As the plot title suggests, this is the Voyager 1 spacecraft. Even though it’s 20 billion kilometers from Earth, it’s picked up clearly by the GBT. The first, third, and fifth panels are the “A” target (the spacecraft, in this case). The yellow diagonal line is the radio signal coming from Voyager. It’s detected when we point at the spacecraft, and it disappears when we point away. It’s a diagonal line in this plot because the relative motion of the Earth and the spacecraft imparts a Doppler drift, causing the frequency to change over time.

In [None]:
# library imports
import os

import numpy as np
import pandas as pd
import matplotlib.pyplot as plt
import seaborn as sns

%matplotlib inline

## Data Overview
- __train/__ - a training set of cadence snippet files stored in numpy float16 format (v1.20.1), one file per cadence snippet id, with corresponding labels found in the `train_labels.csv` file. Each file has dimension (6, 273, 256), with the 1st dimension representing the 6 positions of the cadence, and the 2nd and 3rd dimensions representing the 2D spectrogram.
- __test/__ - the test set cadence snippet files; you must predict whether or not the cadence contains a "needle", which is the target for this competition
- __train_labels__ - targets corresponding (by id) to the cadence snippet files found in the train/ folder

In [None]:
# read the CSV files
path = '../input/seti-breakthrough-listen/'
train_df = pd.read_csv(os.path.join(path, 'train_labels.csv'))
train_df.head()

Before moving further, let's check out the distribution of the target.

In [None]:
sns.countplot(x=train_df['target'])
plt.show()

In [None]:
train_df['target'].value_counts(normalize=True)
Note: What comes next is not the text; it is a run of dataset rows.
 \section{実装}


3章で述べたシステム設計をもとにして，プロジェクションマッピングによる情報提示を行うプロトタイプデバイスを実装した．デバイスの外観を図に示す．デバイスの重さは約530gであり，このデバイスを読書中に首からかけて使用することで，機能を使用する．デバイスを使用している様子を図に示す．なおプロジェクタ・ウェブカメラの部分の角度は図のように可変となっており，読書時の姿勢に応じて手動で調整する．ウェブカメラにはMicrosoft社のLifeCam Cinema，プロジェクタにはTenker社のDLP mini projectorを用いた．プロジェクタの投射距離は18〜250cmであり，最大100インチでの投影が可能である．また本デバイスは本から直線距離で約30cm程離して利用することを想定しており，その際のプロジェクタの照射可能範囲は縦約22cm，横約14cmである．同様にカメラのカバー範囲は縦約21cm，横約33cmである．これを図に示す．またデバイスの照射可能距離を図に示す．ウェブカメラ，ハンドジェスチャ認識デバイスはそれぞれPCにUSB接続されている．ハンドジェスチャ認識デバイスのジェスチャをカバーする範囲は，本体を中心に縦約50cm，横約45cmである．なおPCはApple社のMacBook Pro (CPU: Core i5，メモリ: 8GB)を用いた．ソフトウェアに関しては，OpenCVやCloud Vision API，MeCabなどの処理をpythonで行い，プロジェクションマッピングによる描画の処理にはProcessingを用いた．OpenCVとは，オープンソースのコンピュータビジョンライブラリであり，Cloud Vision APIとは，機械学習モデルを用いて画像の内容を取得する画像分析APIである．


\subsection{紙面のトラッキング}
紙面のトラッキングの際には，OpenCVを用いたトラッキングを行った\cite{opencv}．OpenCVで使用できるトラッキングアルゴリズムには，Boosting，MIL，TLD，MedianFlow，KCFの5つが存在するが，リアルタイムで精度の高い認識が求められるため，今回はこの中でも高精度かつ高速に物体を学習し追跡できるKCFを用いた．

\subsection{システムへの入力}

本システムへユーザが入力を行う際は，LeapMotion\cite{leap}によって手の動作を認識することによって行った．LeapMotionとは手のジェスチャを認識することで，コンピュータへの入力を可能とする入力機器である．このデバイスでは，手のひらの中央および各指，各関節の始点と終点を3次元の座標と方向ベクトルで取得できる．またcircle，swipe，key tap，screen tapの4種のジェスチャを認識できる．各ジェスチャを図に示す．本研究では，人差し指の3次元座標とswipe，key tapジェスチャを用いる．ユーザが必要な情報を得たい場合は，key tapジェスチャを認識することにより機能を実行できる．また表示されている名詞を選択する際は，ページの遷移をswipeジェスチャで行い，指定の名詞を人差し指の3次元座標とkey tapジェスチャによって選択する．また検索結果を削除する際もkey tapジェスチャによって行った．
As suspected, we are looking at a highly imbalanced class problem with around 91% `class:0` and rest for `class:1`. Let's check out some of the training data.

In [None]:
# get the file ids for both the classes
class_1 = train_df[train_df['target'] == 1][:2]
class_0 = train_df[train_df['target'] == 0][:2]
class_1 = list(zip(class_1.id, class_1.target))
class_0 = list(zip(class_0.id, class_0.target))
sample_data = [*class_1, *class_0]
sample_data

In [None]:
id = sample_data[0][0]
array = np.load(os.path.join(path, f'train/{id[0]}/{id}' + '.npy'))
array.shape

In [None]:
def plot_data(ids:str, target:int)->None:
    array = np.load(os.path.join(path, f'train/{ids[0]}/{ids}' + '.npy'))
    fig = plt.figure(figsize=(9, 8))
    for i in range(6):
        ax = fig.add_subplot(6, 1, i+1)
        ax.imshow(array[i].astype('float'), interpolation='nearest', aspect='auto')
        state = 'ON' if i%2 == 0 else 'OFF'
        if i == 0:
            ax.set_title(f'Id: {ids}, target: {target}, state: {state} target', size=16)
        else:
            ax.set_title(f'{state} target', size=16)
        plt.tight_layout()

In [None]:
# plot the data
id, target = sample_data[0][0], sample_data[0][1]
plot_data(id, target)

In [None]:
# plot the data
id, target = sample_data[1][0], sample_data[1][1]
plot_data(id, target)

In [None]:
# plot the data
id, target = sample_data[2][0], sample_data[2][1]
plot_data(id, target)

In [None]:
# plot the data
id, target = sample_data[3][0], sample_data[3][1]
plot_data(id, target)